-- Source data follows --

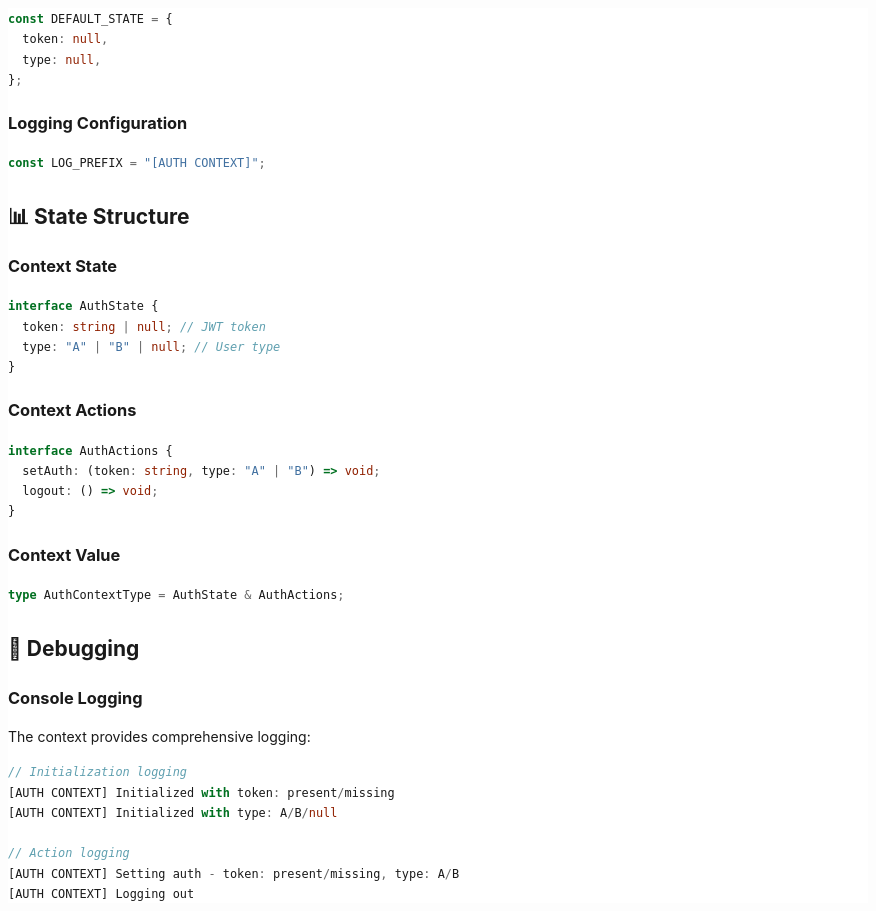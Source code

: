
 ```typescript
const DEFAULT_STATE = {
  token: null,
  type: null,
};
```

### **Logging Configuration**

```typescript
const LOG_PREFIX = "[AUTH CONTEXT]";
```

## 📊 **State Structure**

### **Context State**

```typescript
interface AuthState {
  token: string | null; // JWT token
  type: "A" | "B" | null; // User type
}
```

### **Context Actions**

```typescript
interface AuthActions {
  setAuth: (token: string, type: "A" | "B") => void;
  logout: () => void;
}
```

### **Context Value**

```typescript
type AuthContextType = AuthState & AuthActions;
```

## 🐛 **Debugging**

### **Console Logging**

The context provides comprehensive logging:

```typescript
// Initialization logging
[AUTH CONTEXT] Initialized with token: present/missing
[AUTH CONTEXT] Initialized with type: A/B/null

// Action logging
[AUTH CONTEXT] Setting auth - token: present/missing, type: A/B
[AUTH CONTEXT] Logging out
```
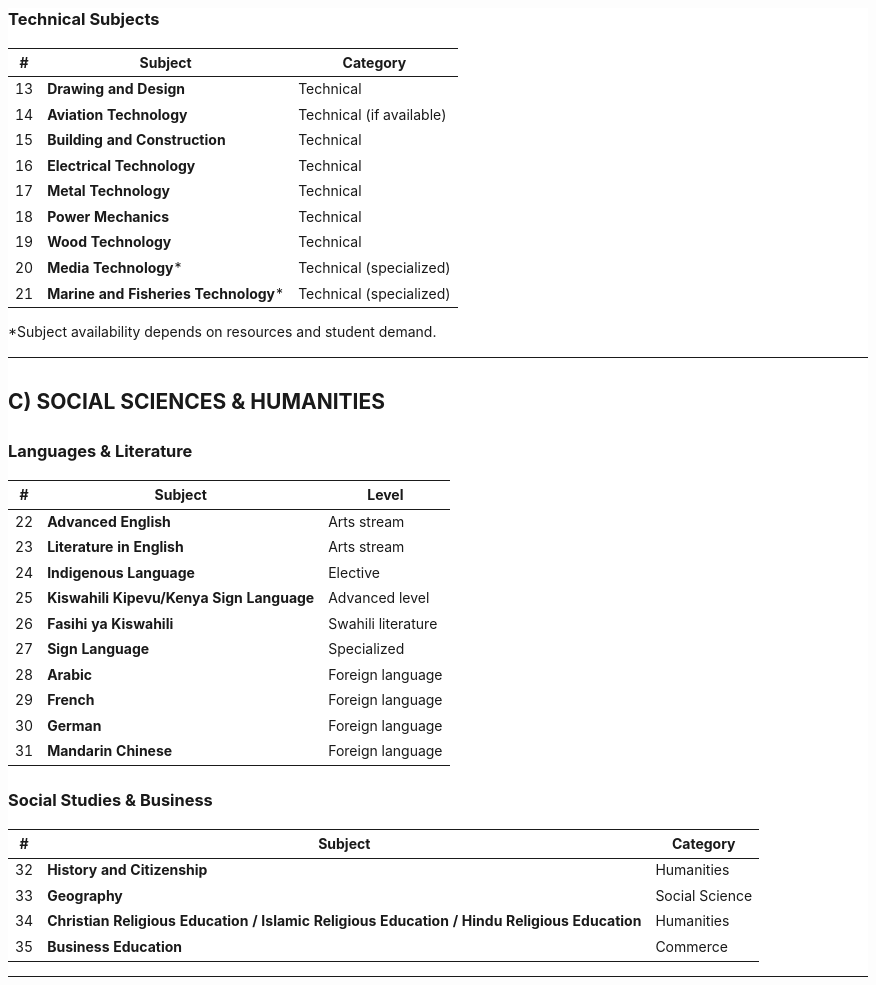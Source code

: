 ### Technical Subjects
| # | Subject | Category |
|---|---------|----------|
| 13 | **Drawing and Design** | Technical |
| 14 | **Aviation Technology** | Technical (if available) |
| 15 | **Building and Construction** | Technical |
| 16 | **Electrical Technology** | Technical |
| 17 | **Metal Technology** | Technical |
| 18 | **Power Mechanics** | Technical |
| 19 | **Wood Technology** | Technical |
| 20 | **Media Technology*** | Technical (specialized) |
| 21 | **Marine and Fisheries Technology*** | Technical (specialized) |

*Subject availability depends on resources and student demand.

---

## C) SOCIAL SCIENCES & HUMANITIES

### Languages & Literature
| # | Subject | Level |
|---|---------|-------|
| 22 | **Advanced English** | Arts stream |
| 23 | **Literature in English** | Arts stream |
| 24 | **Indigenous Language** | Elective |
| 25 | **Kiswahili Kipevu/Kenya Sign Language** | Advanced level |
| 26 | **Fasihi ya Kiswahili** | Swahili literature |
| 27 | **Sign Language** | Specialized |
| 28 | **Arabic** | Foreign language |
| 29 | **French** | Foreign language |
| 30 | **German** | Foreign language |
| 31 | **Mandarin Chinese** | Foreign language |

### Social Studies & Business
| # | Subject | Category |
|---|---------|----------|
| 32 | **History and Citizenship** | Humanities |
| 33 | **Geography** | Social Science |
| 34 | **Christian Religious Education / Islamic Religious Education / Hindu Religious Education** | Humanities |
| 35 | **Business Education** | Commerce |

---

-- Source data concluded --

> To do:
Report all lines in the listing above that contain the word "Technical".

> Answer to this task:
: ### Technical Subjects
| 13 | **Drawing and Design** | Technical |
| 14 | **Aviation Technology** | Technical (if available) |
| 15 | **Building and Construction** | Technical |
| 16 | **Electrical Technology** | Technical |
| 17 | **Metal Technology** | Technical |
| 18 | **Power Mechanics** | Technical |
| 19 | **Wood Technology** | Technical |
| 20 | **Media Technology*** | Technical (specialized) |
| 21 | **Marine and Fisheries Technology*** | Technical (specialized) |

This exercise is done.